Anyway, why are the NLP positive copies so much larger than scanned negatives?

There are a few possibilities for a change of size:

  • different bit depth per colour
  • compression
  • colour matrix demosaicing
  • preview size
  • combinations of the above

I tested with tiff source files and found that the converted files have similar sizes.

I’m new to NLP but at a guess, your scan is RAW on conversion in Lightroom. Saving to TIFF always results in a substantial increase in file size. The question should be not why are TIFF files so big, but why raw files are so small compared to a normal sized image.

The TIFF file is the “normal size” image because it is in the form we can use it for viewing and printing. It’s got all 3 RGB channels, uncompressed. It is ready to view and print. It is stored in a common bit depth (8 or 16 bits per channel) Other programs can use it straight away.

Being raw, the raw file is not so normal. It only has one channel so it is not recognizable as an image by human eyes, it is stored at 10 or 12 bits, it probably has lossless compression, for those three reasons its file size is smaller than a normal image.

My scans from my scanner are Tiff files at 16-bit greyscale. I forgot to mention the case I described yesterday was b&w. I should see if NLP saves the Tiff with more greyscale bit depth somehow.

RAW does not enter my workflow at any point. I deal exclusively with Tiffs for originals.

Okay, if your scans are scanned as greyscale, they have a “gray” colour space. NLP exports come in “rgb” colour space…

I’ve converted the one (and only) “gray” scan I found and it came out to be 10 times the original size.

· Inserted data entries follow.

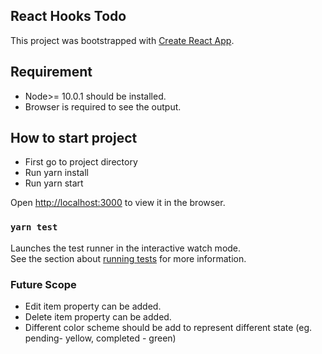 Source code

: ## React Hooks Todo
This project was bootstrapped with [Create React App](https://github.com/facebook/create-react-app).

## Requirement
- Node>= 10.0.1 should be installed.
- Browser is required to see the output.

## How to start project

- First go to project directory 
- Run yarn install
- Run yarn start

Open [http://localhost:3000](http://localhost:3000) to view it in the browser.


### `yarn test`

Launches the test runner in the interactive watch mode.<br />
See the section about [running tests](https://facebook.github.io/create-react-app/docs/running-tests) for more information.

### Future Scope

- Edit item property can be added.
- Delete item property can be added.
- Different color scheme should be add to represent different state (eg. pending- yellow, completed - green)
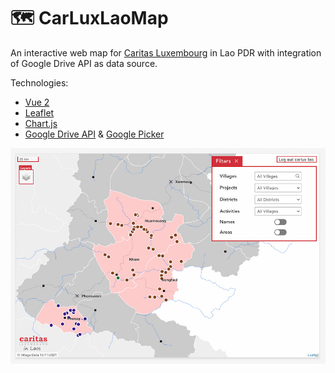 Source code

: # 🗺 CarLuxLaoMap

An interactive web map for [Caritas Luxembourg](https://www.caritas.lu/) in Lao PDR with integration of Google Drive API as data source.

Technologies:
- [Vue 2](https://vuejs.org/)
- [Leaflet](https://leafletjs.com/)
- [Chart.js](https://www.chartjs.org/)
- [Google Drive API](https://developers.google.com/drive) & [Google Picker](https://developers.google.com/picker)

![CarLuxLaoMap](/CarLuxLaoMap.jpg )
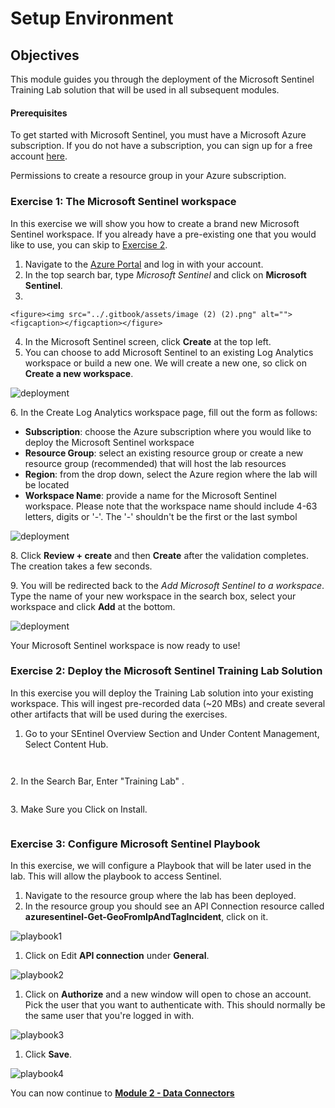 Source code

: # Setup Environment

## Objectives

This module guides you through the deployment of the Microsoft Sentinel Training Lab solution that will be used in all subsequent modules.

#### Prerequisites

To get started with Microsoft Sentinel, you must have a Microsoft Azure subscription. If you do not have a subscription, you can sign up for a free account [here](https://azure.microsoft.com/en/free).

Permissions to create a resource group in your Azure subscription.

### Exercise 1: The Microsoft Sentinel workspace

In this exercise we will show you how to create a brand new Microsoft Sentinel workspace. If you already have a pre-existing one that you would like to use, you can skip to [Exercise 2](Module-1-Setting-up-the-environment.md#exercise-2-deploy-the-microsoft-sentinel-training-lab-solution).

1. Navigate to the [Azure Portal](http://portal.azure.com) and log in with your account.
2. In the top search bar, type _Microsoft Sentinel_ and click on **Microsoft Sentinel**.
3.

    <figure><img src="../.gitbook/assets/image (2) (2).png" alt=""><figcaption></figcaption></figure>
4. In the Microsoft Sentinel screen, click **Create** at the top left.
5. You can choose to add Microsoft Sentinel to an existing Log Analytics workspace or build a new one. We will create a new one, so click on **Create a new workspace**.

![deployment](../Images/deployment2.png)

6\. In the Create Log Analytics workspace page, fill out the form as follows:

* **Subscription**: choose the Azure subscription where you would like to deploy the Microsoft Sentinel workspace
* **Resource Group**: select an existing resource group or create a new resource group (recommended) that will host the lab resources
* **Region**: from the drop down, select the Azure region where the lab will be located
* **Workspace Name**: provide a name for the Microsoft Sentinel workspace. Please note that the workspace name should include 4-63 letters, digits or '-'. The '-' shouldn't be the first or the last symbol

![deployment](../Images/deployment3.png)

8\. Click **Review + create** and then **Create** after the validation completes. The creation takes a few seconds.

9\. You will be redirected back to the _Add Microsoft Sentinel to a workspace_. Type the name of your new workspace in the search box, select your workspace and click **Add** at the bottom.

![deployment](../Images/deployment4.png)

Your Microsoft Sentinel workspace is now ready to use!

### Exercise 2: Deploy the Microsoft Sentinel Training Lab Solution

In this exercise you will deploy the Training Lab solution into your existing workspace. This will ingest pre-recorded data (\~20 MBs) and create several other artifacts that will be used during the exercises.

1. Go to your SEntinel Overview Section and Under Content Management, Select Content Hub.

<figure><img src="../.gitbook/assets/image (2) (1).png" alt=""><figcaption></figcaption></figure>

<figure><img src="../.gitbook/assets/image.png" alt=""><figcaption></figcaption></figure>

2\. In the Search Bar, Enter "Training Lab" .

<figure><img src="../.gitbook/assets/image (4).png" alt=""><figcaption></figcaption></figure>

3\. Make Sure you Click on Install.

<figure><img src="../.gitbook/assets/image (3).png" alt=""><figcaption></figcaption></figure>

### Exercise 3: Configure Microsoft Sentinel Playbook

In this exercise, we will configure a Playbook that will be later used in the lab. This will allow the playbook to access Sentinel.

1. Navigate to the resource group where the lab has been deployed.
2. In the resource group you should see an API Connection resource called **azuresentinel-Get-GeoFromIpAndTagIncident**, click on it.

![playbook1](../Images/playbook1.png)

1. Click on Edit **API connection** under **General**.

![playbook2](../Images/playbook2.png)

1. Click on **Authorize** and a new window will open to chose an account. Pick the user that you want to authenticate with. This should normally be the same user that you're logged in with.

![playbook3](../Images/playbook3.png)

1. Click **Save**.

![playbook4](../Images/playbook4.png)

You can now continue to [**Module 2 - Data Connectors**](Module-2-Data-Connectors.md)
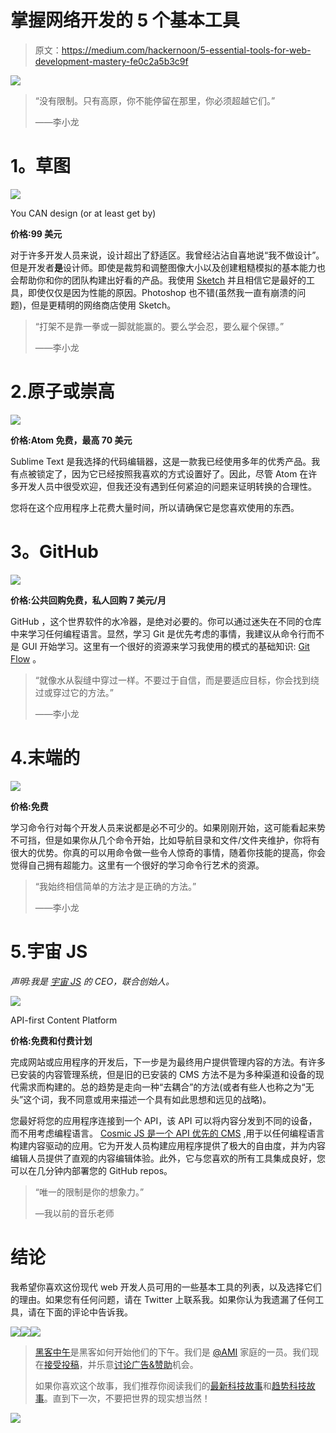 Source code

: # 掌握网络开发的 5 个基本工具

> 原文：<https://medium.com/hackernoon/5-essential-tools-for-web-development-mastery-fe0c2a5b3c9f>

![](img/9a2729fbd3c0650891f2cbc093819921.png)

> “没有限制。只有高原，你不能停留在那里，你必须超越它们。”
> 
> ——李小龙

# **1。草图**

![](img/ebe6663fb06a6b0b98876e263a1641ff.png)

You CAN design (or at least get by)

**价格:99 美元**

对于许多开发人员来说，设计超出了舒适区。我曾经沾沾自喜地说“我不做设计”。但是开发者**是**设计师。即使是裁剪和调整图像大小以及创建粗糙模拟的基本能力也会帮助你和你的团队构建出好看的产品。我使用 [Sketch](https://sketchapp.com/) 并且相信它是最好的工具，即使仅仅是因为性能的原因。Photoshop 也不错(虽然我一直有崩溃的问题)，但是更精明的网络商店使用 Sketch。

> “打架不是靠一拳或一脚就能赢的。要么学会忍，要么雇个保镖。”
> 
> ——李小龙

# 2.原子或崇高

![](img/798be25ee80a402415794a3840b9bbfa.png)

**价格:Atom 免费，最高 70 美元**

Sublime Text 是我选择的代码编辑器，这是一款我已经使用多年的优秀产品。我有点被锁定了，因为它已经按照我喜欢的方式设置好了。因此，尽管 Atom 在许多开发人员中很受欢迎，但我还没有遇到任何紧迫的问题来证明转换的合理性。

您将在这个应用程序上花费大量时间，所以请确保它是您喜欢使用的东西。

# **3。GitHub**

![](img/c9556c805fb7754ada7afe47dd4697bd.png)

**价格:公共回购免费，私人回购 7 美元/月**

GitHub ，这个世界软件的水冷器，是绝对必要的。你可以通过迷失在不同的仓库中来学习任何编程语言。显然，学习 Git 是优先考虑的事情，我建议从命令行而不是 GUI 开始学习。这里有一个很好的资源来学习我使用的模式的基础知识: [Git Flow](https://www.atlassian.com/git/tutorials/comparing-workflows#gitflow-workflow) 。

> “就像水从裂缝中穿过一样。不要过于自信，而是要适应目标，你会找到绕过或穿过它的方法。”
> 
> ——李小龙

# 4.末端的

![](img/a76c6a95a78f5f7753bd416ab4802824.png)

**价格:免费**

学习命令行对每个开发人员来说都是必不可少的。如果刚刚开始，这可能看起来势不可挡，但是如果你从几个命令开始，比如导航目录和文件/文件夹维护，你将有很大的优势。你真的可以用命令做一些令人惊奇的事情，随着你技能的提高，你会觉得自己拥有超能力。这里有一个很好的学习命令行艺术的资源。

> “我始终相信简单的方法才是正确的方法。”
> 
> ——李小龙

# 5.宇宙 JS

*声明:我是* [*宇宙 JS*](https://cosmicjs.com) *的 CEO，联合创始人。*

![](img/8357f807fb45d354b7791347531d08f5.png)

API-first Content Platform

**价格:免费和付费计划**

完成网站或应用程序的开发后，下一步是为最终用户提供管理内容的方法。有许多已安装的内容管理系统，但是旧的已安装的 CMS 方法不是为多种渠道和设备的现代需求而构建的。总的趋势是走向一种“去耦合”的方法(或者有些人也称之为“无头”这个词，我不同意或用来描述一个具有如此思想和远见的战略)。

您最好将您的应用程序连接到一个 API，该 API 可以将内容分发到不同的设备，而不用考虑编程语言。 [Cosmic JS 是一个 API 优先的 CMS](https://cosmicjs.com) ,用于以任何编程语言构建内容驱动的应用。它为开发人员构建应用程序提供了极大的自由度，并为内容编辑人员提供了直观的内容编辑体验。此外，它与您喜欢的所有工具集成良好，您可以在几分钟内部署您的 GitHub repos。

> “唯一的限制是你的想象力。”
> 
> —我以前的音乐老师

# **结论**

我希望你喜欢这份现代 web 开发人员可用的一些基本工具的列表，以及选择它们的理由。如果您有任何问题，请在 Twitter 上联系我。如果你认为我遗漏了任何工具，请在下面的评论中告诉我。

[![](img/50ef4044ecd4e250b5d50f368b775d38.png)](http://bit.ly/HackernoonFB)[![](img/979d9a46439d5aebbdcdca574e21dc81.png)](https://goo.gl/k7XYbx)[![](img/2930ba6bd2c12218fdbbf7e02c8746ff.png)](https://goo.gl/4ofytp)

> [黑客中午](http://bit.ly/Hackernoon)是黑客如何开始他们的下午。我们是 [@AMI](http://bit.ly/atAMIatAMI) 家庭的一员。我们现在[接受投稿](http://bit.ly/hackernoonsubmission)，并乐意[讨论广告&赞助](mailto:partners@amipublications.com)机会。
> 
> 如果你喜欢这个故事，我们推荐你阅读我们的[最新科技故事](http://bit.ly/hackernoonlatestt)和[趋势科技故事](https://hackernoon.com/trending)。直到下一次，不要把世界的现实想当然！

![](img/be0ca55ba73a573dce11effb2ee80d56.png) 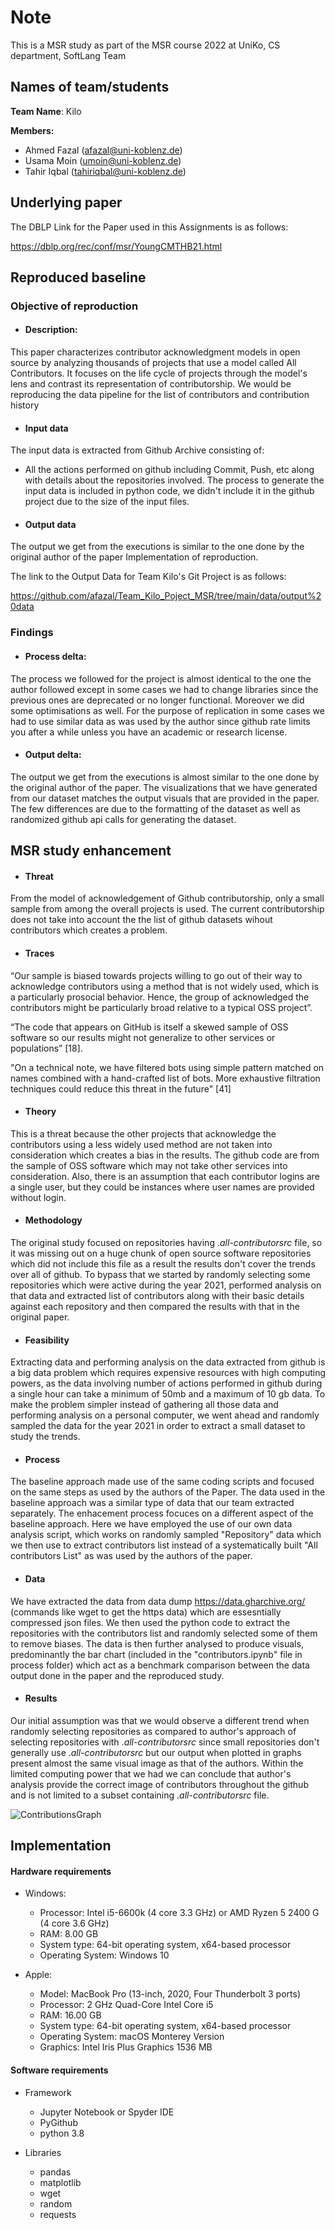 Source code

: 
<h1> Note </h1>

This is a MSR study as part of the MSR course 2022 at UniKo, CS department, SoftLang Team

<h2> Names of team/students </h2>

**Team Name**: Kilo

**Members:**

  * Ahmed Fazal (afazal@uni-koblenz.de)
  * Usama Moin (umoin@uni-koblenz.de)
  * Tahir Iqbal (tahiriqbal@uni-koblenz.de)

<h2> Underlying paper </h2>

The DBLP Link for the Paper used in this Assignments is as follows:

<https://dblp.org/rec/conf/msr/YoungCMTHB21.html>

<h2> Reproduced baseline  </h2>

### Objective of reproduction 
 
* #### Description: 

This paper characterizes contributor acknowledgment models in open source by analyzing thousands of projects that use a model called All Contributors. It focuses on the life cycle of projects through the model's lens and contrast its representation of contributorship. We would be reproducing the data pipeline for the list of contributors and contribution history
      

* #### Input data

The input data is extracted from Github Archive consisting of:
- All the actions performed on github including Commit, Push, etc along with details about the repositories involved.
The process to generate the input data is included in python code, we didn't include it in the github project due to the size of the input files.

* #### Output data


The output we get from the executions is similar to the one done by the original author of the paper
Implementation of reproduction.

The link to the Output Data for Team Kilo's Git Project is as follows:

<https://github.com/afazal/Team_Kilo_Poject_MSR/tree/main/data/output%20data>


<h3> Findings </h3> 
 
* #### Process delta:

The process we followed for the project is almost identical to the one the author followed except in some cases we had to change libraries since the previous ones are deprecated or no longer functional. Moreover we did some optimisations as well. For the purpose of replication in some cases we had to use similar data as was used by the author since github rate limits you after a while unless you have an academic or research license.



* #### Output delta:

The output we get from the executions is almost similar to the one done by the original author of the paper. The visualizations that we have generated from our dataset matches the output visuals that are provided in the paper. The few differences are due to the formatting of the dataset as well as randomized github api calls for generating the dataset.


<h2> MSR study enhancement </h2>

* #### Threat 

From the model of acknowledgement of Github contributorship, only a small sample from among the overall projects is used. The current contributorship does not take into account the the list of github datasets wihout contributors which creates a problem.


* #### Traces 

“Our sample is biased towards projects willing to go out of their way to acknowledge contributors using a method that is not widely used, which is a particularly prosocial behavior. Hence, the group of acknowledged the contributors might be particularly broad relative to a typical OSS project”. 

“The code that appears on GitHub is itself a skewed sample of OSS software so our results might not generalize to other services or populations” [18].   

"On a technical note, we have filtered bots using simple pattern matched on names combined with a hand-crafted list of bots. More exhaustive filtration techniques could reduce this threat in the future" [41]

* #### Theory 

This is a threat because the other projects that acknowledge the contributors using a less widely used method are not taken into consideration which creates a bias in the results. The github code are from the sample of OSS software which may not take other services into consideration. Also, there is an assumption that each contributor logins are a single user, but they could be instances where user names are provided without login.

* ####  Methodology 
The original study focused on repositories having ._all_-_contributorsrc_ file, so it was missing out on a huge chunk of open source software repositories which did not include this file as a result the results don't cover the trends over all of github. To bypass that we started by randomly selecting some repositories which were active during the year 2021, performed analysis on that data and extracted list of contributors along with their basic details against each repository and then compared the results with that in the original paper.

* #### Feasibility 
Extracting data and performing analysis on the data extracted from github is a big data problem which requires expensive resources with high computing powers, as the data involving number of actions performed in github during a single hour can take a minimum of 50mb and a maximum of 10 gb data. To make the problem simpler instead of gathering all those data and performing analysis on a personal computer, we went ahead and randomly sampled the data for the year 2021 in order to extract a small dataset to study the trends.

* #### Process 

The baseline approach made use of the same coding scripts and focused on the same steps as used by the authors of the Paper. The data used in the baseline approach was a similar type of data that our team extracted separately. The enhacement process focuces on a different aspect of the baseline approach. Here we have employed the use of our own data analysis script, which works on randomly sampled "Repository" data which we then use to extract contributors list instead of a systematically built "All contributors List" as was used by the authors of the paper.

* #### Data 

We have extracted the data from data dump <https://data.gharchive.org/> (commands like wget to get the https data) which are essesntially compressed json files. We then used the python code to extract the repositories with the contributors list and randomly selected some of them to remove biases. The data is then further analysed to produce visuals, predominantly the bar chart (included in the "contributors.ipynb" file in process folder) which act as a benchmark comparison between the data output done in the paper and the reproduced study.

* #### Results
Our initial assumption was that we would observe a different trend when randomly selecting repositories as compared to author's approach of selecting repositories with  ._all_-_contributorsrc_ since small repositories don't generally use   ._all_-_contributorsrc_  but our output when plotted in graphs present almost the same visual image as that of the authors. Within the limited computing power that we had we can conclude that author's analysis provide the correct image of contributors throughout the github and is not limited to a subset containing  ._all_-_contributorsrc_ file.

![ContributionsGraph](https://user-images.githubusercontent.com/8388775/189758463-28902cbd-701d-460d-b5b2-251e5f46f36e.png)



<h2> Implementation  </h2>

 #### Hardware requirements 

* Windows:

    - Processor: Intel i5-6600k (4 core 3.3 GHz) or AMD Ryzen 5 2400 G (4 core 3.6 GHz)
    - RAM: 8.00 GB
    - System type: 64-bit operating system, x64-based processor
    - Operating System: Windows 10

* Apple:

    - Model: MacBook Pro (13-inch, 2020, Four Thunderbolt 3 ports)
    - Processor: 2 GHz Quad-Core Intel Core i5
    - RAM: 16.00 GB
    - System type: 64-bit operating system, x64-based processor
    - Operating System: macOS Monterey Version
    - Graphics: Intel Iris Plus Graphics 1536 MB
       


#### Software requirements 

* Framework
  - Jupyter Notebook or Spyder IDE
  - PyGithub
  - python 3.8

* Libraries
  - pandas
  - matplotlib
  - wget
  - random
  - requests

Sticking to the gray colour space saves some space… but a few apps out there cannot handle such files. When I convert the file manually and export it as DNG, the size of the DNG is as small as the original file.
Bildschirmfoto 2021-03-30 um 16.00.48

Note: “Gray” scans can be recognised by a few of Lr’s sliders: They are grayed out.
Bildschirmfoto 2021-03-30 um 16.03.25

@Digitizer it’s the RGB colorspace indeed! Thank you for pointing it out, I have confirmed on my end and setup a photoshop batch action to revert them to 16-bit greyscale. It’s nice to reduce the file size of my 4x5 scans haha

I found similar issues. Starting with a 16MB Canon raw scan of the original colour negative, I imported it straight into LRC, did the NLP conversion and got back a 96MB conversion. Then I imported the raw file into Affinity Photo, created a16MB Tiff file, and sometimes it actually shrank a bit, and then imported the Tiff file into LRC and invoked NLP. Again I got back a 96MB positive Tiff image.